O que constatei foi que só há duas míseras
expressões dirigidas à personagem Tia Nastácia, em todo o livro, que podemos
constatar como sendo de mau gosto pelo tom racial que pode aventar. Nesta fala
de Emília: Não vai escapar ninguém - nem Tia Nastácia, que tem carne
preta. E mais à frente, quando as onças atacaram o sítio de Dona Benta e
Tia Nastácia subiu apavorada em um mastro, aparece a segunda expressão que os
militantes negros consideraram a mais infeliz, descrevendo a ação da referida
personagem: trepou que nem uma macaca de carvão pelo mastro...
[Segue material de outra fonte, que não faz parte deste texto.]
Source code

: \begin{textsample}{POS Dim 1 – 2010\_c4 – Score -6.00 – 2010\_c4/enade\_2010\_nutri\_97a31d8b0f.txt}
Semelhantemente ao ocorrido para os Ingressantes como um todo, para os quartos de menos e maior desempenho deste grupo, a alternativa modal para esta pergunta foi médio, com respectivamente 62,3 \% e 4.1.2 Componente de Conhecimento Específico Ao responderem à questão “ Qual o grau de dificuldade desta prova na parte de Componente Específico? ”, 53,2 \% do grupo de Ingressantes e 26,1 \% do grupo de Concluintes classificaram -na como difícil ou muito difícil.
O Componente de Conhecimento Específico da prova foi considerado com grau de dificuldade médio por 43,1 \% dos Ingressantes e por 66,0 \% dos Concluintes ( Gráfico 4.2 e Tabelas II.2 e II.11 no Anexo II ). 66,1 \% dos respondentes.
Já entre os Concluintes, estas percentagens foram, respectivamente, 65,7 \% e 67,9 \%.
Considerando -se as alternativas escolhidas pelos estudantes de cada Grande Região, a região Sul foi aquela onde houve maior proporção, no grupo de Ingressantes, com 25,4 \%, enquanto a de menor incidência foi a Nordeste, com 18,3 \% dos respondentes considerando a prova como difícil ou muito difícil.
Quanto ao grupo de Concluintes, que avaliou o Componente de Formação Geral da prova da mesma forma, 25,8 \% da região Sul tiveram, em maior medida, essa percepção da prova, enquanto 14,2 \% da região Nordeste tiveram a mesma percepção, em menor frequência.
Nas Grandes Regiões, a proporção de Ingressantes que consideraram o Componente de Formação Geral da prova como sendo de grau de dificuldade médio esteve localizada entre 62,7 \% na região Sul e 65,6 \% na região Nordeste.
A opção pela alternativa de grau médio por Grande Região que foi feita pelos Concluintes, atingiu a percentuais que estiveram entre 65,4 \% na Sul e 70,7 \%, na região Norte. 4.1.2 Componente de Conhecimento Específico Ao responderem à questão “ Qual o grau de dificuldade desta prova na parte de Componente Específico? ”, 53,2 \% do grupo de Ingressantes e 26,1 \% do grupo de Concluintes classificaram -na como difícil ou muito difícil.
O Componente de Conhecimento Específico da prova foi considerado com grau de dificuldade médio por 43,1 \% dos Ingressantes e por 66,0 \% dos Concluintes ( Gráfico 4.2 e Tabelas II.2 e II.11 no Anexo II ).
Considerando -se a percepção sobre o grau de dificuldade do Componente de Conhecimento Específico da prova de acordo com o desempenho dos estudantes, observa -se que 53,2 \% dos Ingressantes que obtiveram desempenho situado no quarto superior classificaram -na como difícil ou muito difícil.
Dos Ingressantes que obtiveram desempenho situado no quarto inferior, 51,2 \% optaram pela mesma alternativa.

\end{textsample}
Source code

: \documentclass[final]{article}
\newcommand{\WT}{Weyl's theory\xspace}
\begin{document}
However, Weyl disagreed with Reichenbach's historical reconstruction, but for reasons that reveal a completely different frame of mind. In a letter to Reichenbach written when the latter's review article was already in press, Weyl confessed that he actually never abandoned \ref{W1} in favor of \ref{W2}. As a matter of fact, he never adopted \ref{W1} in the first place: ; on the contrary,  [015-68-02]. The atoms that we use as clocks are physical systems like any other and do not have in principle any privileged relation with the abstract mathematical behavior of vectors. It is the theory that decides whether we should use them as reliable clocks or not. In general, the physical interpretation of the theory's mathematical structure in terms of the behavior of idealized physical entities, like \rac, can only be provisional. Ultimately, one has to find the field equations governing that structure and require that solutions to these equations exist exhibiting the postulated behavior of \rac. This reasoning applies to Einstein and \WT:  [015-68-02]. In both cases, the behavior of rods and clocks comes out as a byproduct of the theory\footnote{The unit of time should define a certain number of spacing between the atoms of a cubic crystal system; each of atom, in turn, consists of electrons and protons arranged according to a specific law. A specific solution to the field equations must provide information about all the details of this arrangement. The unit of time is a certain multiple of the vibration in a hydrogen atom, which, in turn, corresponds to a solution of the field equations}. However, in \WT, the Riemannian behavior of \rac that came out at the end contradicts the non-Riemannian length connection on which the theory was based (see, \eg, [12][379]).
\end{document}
Há quem conteste o conteúdo racial dessa segunda expressão afirmando que
Lobato se referia ao modo hábil como Nastácia, movida pelo medo,
escalou o mastro. Macaca de carvão não se refere à cor da
personagem, mas a uma espécie ágil de primata conhecida como mono carvoeiro ou
macaco de carvão. Tal espécie inclusive tem pelo dourado, conforme a
foto.
Nas quarenta e três páginas da edição de Caçadas
de Pedrinho que tenho aqui em casa, as duas expressões a que me referi
são as únicas com tintura racial preconceituosa, se considerarmos a
questionável segunda expressão. Mas o livro é tão interessante e a leitura flui
com tanta naturalidade que as expressões perdem-se na névoa da insignificância
em meio a uma reflexão atual sobre a relação do homem com a natureza que em
certos momentos nem parece feita no longínquo ano 1933: Os homens
andam a destruir todas as matas, a queimá-las, reduzi-las a pastagens para bois
e vacas.
Quanto à onça que a turma do sítio matou, motivo pelo
qual os politicamente corretos condenam o livro por dar mau exemplo, a
resposta sobre tal ato Monteiro Lobato põe na boca dos animais da mata: Ora,
isto é crime que pede a mais completa vingança. Guerra, pois! Guerra de morte a
essa ninhada de malfeitores. Essa capacidade de interpretar a realidade de
modo crítico, mas sutil nas histórias para criança que o criador do Sítio
do Pica-pau Amarelo dilui em sua obra parece não estar ao alcance das
patrulhas ideológicas, quase sempre patinando no grosso da superfície. O
conteúdo de Caçadas de Pedrinho não é racista e qualquer ser
inteligente pode constatar isso a menos que esteja entorpecido por uma cegueira
racialista muito distante do bom senso.